The great thing about this dish is not only how awesome it tastes, but also how easy it is to make. An extra bonus is that you can make its principal components ahead of time. The pesto can be kept refrigerated in a sealed container for a week; the meatballs can be frozen until ready to use. Line a sheet pan with parchment paper, roll your meatballs, line them up on the sheet pan like little soldiers and freeze them.
Transfer the frozen meatballs to a resealable bag until ready to use. When you are ready for heavenly lamb meatballs, bake at 375 for 25-30 minutes–no need to thaw. Toss with pasta and pesto and enjoy with vigor. They can also be the perfect appetizer, just serve the meatballs alone with the pesto as a dipping sauce. You will be a very popular hostess.
I, of course, did not bother with freezing the meatballs. I had been dreaming of this dish for months, after all. I wasn’t about to willingly prolong my yearning for a tender lamb meatball.
- Mint Pesto
- 2 cups mint leaves
- ½ cup flat-leaf parsley
- 4 cloves garlic
- zest of 1 lemon, about 2 teaspoons
- juice of 1 lemon
- 4 tablespoons pine nuts
- 4 tablespoons olive oil
- 1 teaspoon salt
- 1 lb ground lamb
- 1 small white onion, finely chopped
- 2 tablespoons mint pesto
- 1 teaspoon ground coriander
- 1 teaspoon kosher salt
- ½ teaspoon ground cumin
- 3 tablespoons semolina flour or plain breadcrumbs
- 1 egg
- 8 oz package dry linguine (or any long noodle pasta)
- 2 8 oz jars quartered artichokes
- 2 8 oz jars roasted red peppers, sliced
- 4 tablespoons pine nuts
- In a food processor or blender combine all ingredients for pesto except for oil. With the processor or blender running, slowly drizzle in the olive oil until smooth and emulsified. Transfer to small bowl and refrigerate until ready to use.
- In a stand mixer using a paddle attachment, combine all ingredients for meatballs. Beat until well-combined. If you do not have a stand mixer, you can use your hands. Cover with plastic wrap and refrigerate for 1 hour to let the flavor develop.
- Pre-heat oven to 375 degrees.
- Line a sheet pan with parchment paper. Roll the meat into balls less than 1 inch (about 2 teaspoons or a medium scoop) and place on the lined sheet pan. Keep a bowl of cold water beside you to dampen your hands with; it helps keep your hands from getting sticky. Bake for 15 minutes.
- While meatballs are in the oven, boil your pasta to al-dente.

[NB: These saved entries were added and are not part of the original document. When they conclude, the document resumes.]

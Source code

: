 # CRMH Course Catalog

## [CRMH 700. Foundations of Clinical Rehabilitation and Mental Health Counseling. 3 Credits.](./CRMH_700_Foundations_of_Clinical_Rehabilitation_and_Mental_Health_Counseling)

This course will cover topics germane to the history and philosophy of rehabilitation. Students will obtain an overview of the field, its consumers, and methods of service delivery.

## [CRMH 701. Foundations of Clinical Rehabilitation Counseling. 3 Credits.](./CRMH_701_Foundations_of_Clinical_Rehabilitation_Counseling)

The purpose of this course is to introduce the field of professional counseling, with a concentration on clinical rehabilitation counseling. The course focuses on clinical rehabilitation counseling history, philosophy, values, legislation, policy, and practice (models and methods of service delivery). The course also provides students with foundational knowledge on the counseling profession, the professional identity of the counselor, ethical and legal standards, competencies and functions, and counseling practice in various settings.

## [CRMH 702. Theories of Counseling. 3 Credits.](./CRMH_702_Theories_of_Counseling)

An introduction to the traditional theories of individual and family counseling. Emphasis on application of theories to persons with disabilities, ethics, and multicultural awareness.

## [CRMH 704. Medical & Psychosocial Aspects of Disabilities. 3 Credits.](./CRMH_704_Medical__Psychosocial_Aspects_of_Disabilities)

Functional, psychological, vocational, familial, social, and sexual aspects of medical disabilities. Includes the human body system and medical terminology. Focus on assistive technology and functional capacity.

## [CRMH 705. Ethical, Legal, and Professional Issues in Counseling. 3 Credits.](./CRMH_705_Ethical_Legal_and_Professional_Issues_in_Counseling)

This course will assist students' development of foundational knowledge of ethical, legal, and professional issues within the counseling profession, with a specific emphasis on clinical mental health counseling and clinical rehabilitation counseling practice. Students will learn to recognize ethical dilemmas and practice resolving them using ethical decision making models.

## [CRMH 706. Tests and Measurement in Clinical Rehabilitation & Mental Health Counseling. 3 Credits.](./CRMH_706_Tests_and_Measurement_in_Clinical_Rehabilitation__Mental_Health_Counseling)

In a skillet over medium-high heat drizzle 1 tablespoon olive oil. Add pasta, artichokes, pine nuts, red pepper and mint pesto. Saute until hot and well combined. Serve the pasta topped with meatballs and sprinkled with feta cheese crumbles.
Pesto can keep refrigerated in a sealed container for a week.
Meatballs can be frozen until ready to use. Line a sheet pan with parchment paper, roll your meatballs, line up on sheet pan and freeze. Transfer the frozen meatballs to a resealable bag until ready to use. When you are ready to use, place meatballs on parchment paper lined sheet pan and bake at 375 for 25-30 minutes, no need to thaw.